◆ **To do**: Go through the records below and copy out every line holding "check".

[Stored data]
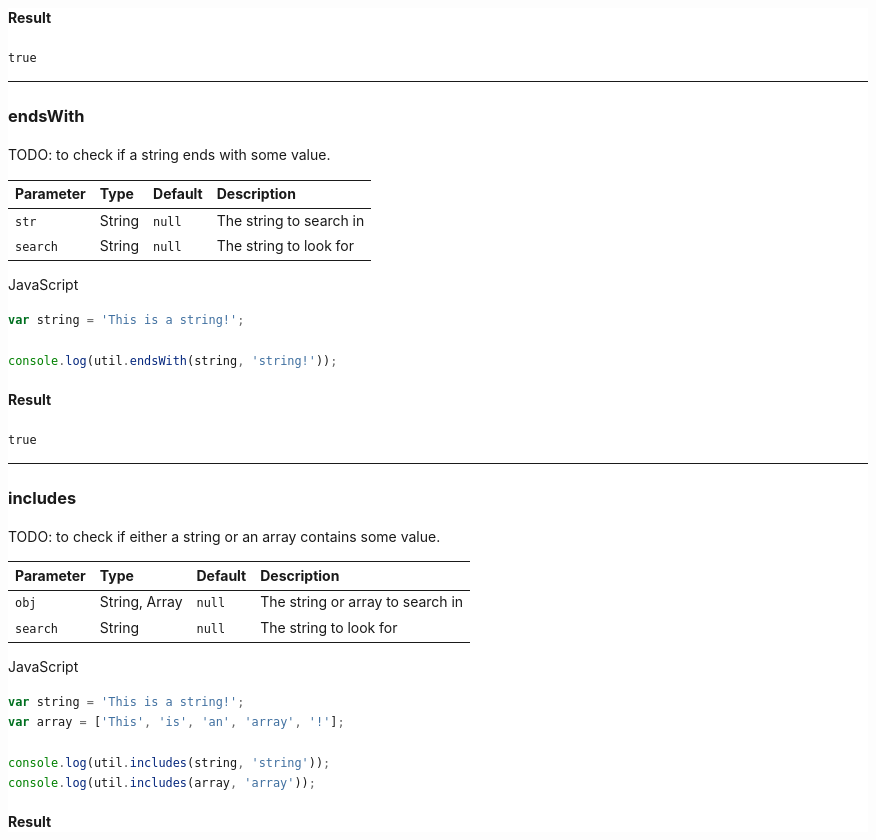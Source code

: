 #### Result

```log
true
```


***

### endsWith

TODO: to check if a string ends with some value.

| Parameter | Type   | Default | Description             |
|:----------|:-------|:--------|:------------------------|
| `str`     | String | `null`  | The string to search in |
| `search`  | String | `null`  | The string to look for  |

JavaScript

```javascript
var string = 'This is a string!';

console.log(util.endsWith(string, 'string!'));
```

#### Result

```log
true
```

***

### includes

TODO: to check if either a string or an array contains some value.

| Parameter | Type          | Default | Description                      |
|:----------|:--------------|:--------|:---------------------------------|
| `obj`     | String, Array | `null`  | The string or array to search in |
| `search`  | String        | `null`  | The string to look for           |

JavaScript

```javascript
var string = 'This is a string!';
var array = ['This', 'is', 'an', 'array', '!'];

console.log(util.includes(string, 'string'));
console.log(util.includes(array, 'array'));
```

#### Result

◆ **Written answer**:
TODO: to check if a string ends with some value.
TODO: to check if either a string or an array contains some value.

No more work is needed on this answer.